* [WHAT IS EXPECTED]: Your answer should be an exact copy of the lines from the start of the entries to the line containing "SECTION 15: Regulatory information", both included.

* [PROVIDED INFORMATION]:
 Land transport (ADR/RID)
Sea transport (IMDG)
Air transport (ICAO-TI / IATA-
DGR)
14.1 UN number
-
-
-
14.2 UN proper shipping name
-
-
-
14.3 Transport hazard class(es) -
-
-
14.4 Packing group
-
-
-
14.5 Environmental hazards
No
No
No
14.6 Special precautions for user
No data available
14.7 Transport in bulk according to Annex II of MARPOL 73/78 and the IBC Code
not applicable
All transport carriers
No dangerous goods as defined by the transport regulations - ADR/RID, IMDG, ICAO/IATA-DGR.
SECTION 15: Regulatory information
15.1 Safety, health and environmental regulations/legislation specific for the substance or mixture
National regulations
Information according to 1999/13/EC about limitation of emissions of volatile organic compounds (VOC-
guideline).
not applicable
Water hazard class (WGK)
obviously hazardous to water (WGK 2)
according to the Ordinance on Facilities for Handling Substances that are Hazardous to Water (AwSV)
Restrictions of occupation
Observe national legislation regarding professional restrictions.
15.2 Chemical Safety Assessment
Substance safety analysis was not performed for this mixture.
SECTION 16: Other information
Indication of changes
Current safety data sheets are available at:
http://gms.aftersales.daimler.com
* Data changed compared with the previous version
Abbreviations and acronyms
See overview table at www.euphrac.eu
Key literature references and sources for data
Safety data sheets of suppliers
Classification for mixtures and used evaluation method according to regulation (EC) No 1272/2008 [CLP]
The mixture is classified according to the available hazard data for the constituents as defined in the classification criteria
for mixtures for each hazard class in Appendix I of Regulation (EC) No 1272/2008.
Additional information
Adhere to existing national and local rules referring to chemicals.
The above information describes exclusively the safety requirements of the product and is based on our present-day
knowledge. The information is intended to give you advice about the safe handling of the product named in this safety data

* [RESPONSE TO THE EXERCISE]:
 Land transport (ADR/RID)
Sea transport (IMDG)
Air transport (ICAO-TI / IATA-
DGR)
14.1 UN number
-
-
-
14.2 UN proper shipping name
-
-
-
14.3 Transport hazard class(es) -
-
-
14.4 Packing group
-
-
-
14.5 Environmental hazards
No
No
No
14.6 Special precautions for user
No data available
14.7 Transport in bulk according to Annex II of MARPOL 73/78 and the IBC Code
not applicable
All transport carriers
No dangerous goods as defined by the transport regulations - ADR/RID, IMDG, ICAO/IATA-DGR.
SECTION 15: Regulatory information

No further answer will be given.